Almost unnoticed due to the crisis enveloping Catalonia, Spain’s Popular Party (PP) government recently passed a new National Security Strategy.

The strategy replaces the previous version published in 2013 and has the full support of the Socialist Party (PSOE).

The collective effort of academics, the Ministry of Defence, the intelligence services, police and the military-industrial complex, the strategy reflects a ruling elite of a former colonial power battered by international crises and internal opposition to austerity and militarism, desperately attempting to reassert its claim to global markets and spheres of influence.

The strategy document foresees the “uncertainty” of a world with “increased geopolitical tensions,” “different pressures on the multilateral system” and a “complex” security environment becoming “accentuated in coming years.” It warns, “various crises of different natures will be easily triggered and will become almost a constant of this era.

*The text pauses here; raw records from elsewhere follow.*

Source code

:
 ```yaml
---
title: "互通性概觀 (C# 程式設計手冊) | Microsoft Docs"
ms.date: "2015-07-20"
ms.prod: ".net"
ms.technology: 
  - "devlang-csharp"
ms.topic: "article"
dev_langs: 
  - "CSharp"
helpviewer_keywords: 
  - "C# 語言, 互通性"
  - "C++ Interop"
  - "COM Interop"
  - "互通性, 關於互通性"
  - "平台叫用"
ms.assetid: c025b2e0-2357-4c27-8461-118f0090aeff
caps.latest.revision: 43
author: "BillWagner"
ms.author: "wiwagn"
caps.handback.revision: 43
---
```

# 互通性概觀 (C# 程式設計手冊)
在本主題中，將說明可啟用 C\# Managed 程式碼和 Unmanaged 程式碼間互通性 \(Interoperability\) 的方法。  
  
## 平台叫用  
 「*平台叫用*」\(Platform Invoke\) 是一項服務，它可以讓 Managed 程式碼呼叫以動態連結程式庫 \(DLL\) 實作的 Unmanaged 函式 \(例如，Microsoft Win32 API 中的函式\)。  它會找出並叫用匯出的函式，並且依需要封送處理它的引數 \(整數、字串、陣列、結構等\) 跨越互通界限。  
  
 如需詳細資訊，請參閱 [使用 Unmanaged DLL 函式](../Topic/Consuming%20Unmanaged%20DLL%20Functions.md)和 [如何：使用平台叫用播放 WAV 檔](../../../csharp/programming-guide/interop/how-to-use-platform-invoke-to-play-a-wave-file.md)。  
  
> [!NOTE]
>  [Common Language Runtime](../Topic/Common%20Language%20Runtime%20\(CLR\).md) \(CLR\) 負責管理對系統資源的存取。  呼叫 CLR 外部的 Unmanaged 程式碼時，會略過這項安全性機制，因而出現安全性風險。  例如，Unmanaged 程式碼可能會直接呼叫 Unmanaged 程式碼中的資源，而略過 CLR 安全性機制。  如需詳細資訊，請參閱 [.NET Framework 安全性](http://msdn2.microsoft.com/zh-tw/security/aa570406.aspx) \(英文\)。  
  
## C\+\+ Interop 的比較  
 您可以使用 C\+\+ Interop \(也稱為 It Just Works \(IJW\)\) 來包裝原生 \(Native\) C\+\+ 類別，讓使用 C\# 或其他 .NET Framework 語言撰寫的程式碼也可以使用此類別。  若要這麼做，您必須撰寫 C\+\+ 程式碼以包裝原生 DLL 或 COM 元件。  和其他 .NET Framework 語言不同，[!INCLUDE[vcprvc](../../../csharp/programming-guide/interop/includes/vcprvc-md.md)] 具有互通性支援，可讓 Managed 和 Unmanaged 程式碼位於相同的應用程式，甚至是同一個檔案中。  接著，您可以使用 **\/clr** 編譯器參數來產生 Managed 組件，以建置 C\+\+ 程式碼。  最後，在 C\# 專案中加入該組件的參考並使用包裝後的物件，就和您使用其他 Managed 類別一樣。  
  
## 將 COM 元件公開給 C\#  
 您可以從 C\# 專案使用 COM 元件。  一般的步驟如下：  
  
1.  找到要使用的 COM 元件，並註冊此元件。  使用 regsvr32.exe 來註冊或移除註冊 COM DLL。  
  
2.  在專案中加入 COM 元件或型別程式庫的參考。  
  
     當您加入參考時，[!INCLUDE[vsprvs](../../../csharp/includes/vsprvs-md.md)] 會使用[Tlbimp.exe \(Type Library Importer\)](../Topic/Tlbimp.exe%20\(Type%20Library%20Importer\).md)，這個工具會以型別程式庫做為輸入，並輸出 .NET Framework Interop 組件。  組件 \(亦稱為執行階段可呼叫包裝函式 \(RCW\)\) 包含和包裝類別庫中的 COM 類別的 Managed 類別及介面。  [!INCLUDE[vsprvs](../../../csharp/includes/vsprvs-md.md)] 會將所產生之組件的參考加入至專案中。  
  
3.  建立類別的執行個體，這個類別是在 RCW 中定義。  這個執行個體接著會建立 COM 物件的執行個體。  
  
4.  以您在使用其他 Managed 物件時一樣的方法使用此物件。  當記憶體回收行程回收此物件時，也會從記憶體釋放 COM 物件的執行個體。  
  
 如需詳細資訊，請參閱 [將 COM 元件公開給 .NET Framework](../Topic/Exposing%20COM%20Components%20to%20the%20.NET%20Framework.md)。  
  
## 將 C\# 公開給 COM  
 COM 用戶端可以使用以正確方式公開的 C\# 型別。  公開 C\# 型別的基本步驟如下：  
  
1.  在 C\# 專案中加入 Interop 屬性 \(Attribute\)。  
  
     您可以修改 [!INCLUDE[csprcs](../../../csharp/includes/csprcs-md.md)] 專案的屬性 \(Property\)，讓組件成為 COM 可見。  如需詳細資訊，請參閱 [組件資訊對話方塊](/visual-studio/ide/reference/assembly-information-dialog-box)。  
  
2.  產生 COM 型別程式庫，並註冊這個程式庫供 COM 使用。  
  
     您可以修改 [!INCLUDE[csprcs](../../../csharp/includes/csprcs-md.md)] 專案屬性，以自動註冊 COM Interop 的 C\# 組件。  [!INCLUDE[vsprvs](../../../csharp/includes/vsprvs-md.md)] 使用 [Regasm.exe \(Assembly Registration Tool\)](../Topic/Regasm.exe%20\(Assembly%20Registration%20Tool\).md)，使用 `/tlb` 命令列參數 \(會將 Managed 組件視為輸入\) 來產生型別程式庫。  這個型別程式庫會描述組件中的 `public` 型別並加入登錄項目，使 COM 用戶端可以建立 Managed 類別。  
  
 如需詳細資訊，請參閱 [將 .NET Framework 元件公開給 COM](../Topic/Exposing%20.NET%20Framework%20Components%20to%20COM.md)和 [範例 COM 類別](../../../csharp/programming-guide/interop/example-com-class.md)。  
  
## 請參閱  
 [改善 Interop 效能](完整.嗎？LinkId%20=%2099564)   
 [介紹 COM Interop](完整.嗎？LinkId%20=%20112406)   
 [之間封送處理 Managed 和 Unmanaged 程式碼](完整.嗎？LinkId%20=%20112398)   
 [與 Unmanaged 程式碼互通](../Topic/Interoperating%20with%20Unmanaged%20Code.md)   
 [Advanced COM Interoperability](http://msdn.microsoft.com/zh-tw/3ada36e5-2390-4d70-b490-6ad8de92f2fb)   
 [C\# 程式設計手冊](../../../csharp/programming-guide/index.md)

The distance between situations of normalcy and crisis is getting smaller.”

According to the report, the Spanish ruling class faces major threats and challenges, including secessionist movements like that in Catalonia, an ageing population, rising inequality, lack of “quality jobs” and unemployment.

Externally, Spain’s major threats include “oil dependency” from unstable sources, “new actors challenging the multilateral system (an unveiled reference to Russia and China), droughts, floods and forest fires” caused by climate change, economic protectionism, terrorism and cyber-attacks.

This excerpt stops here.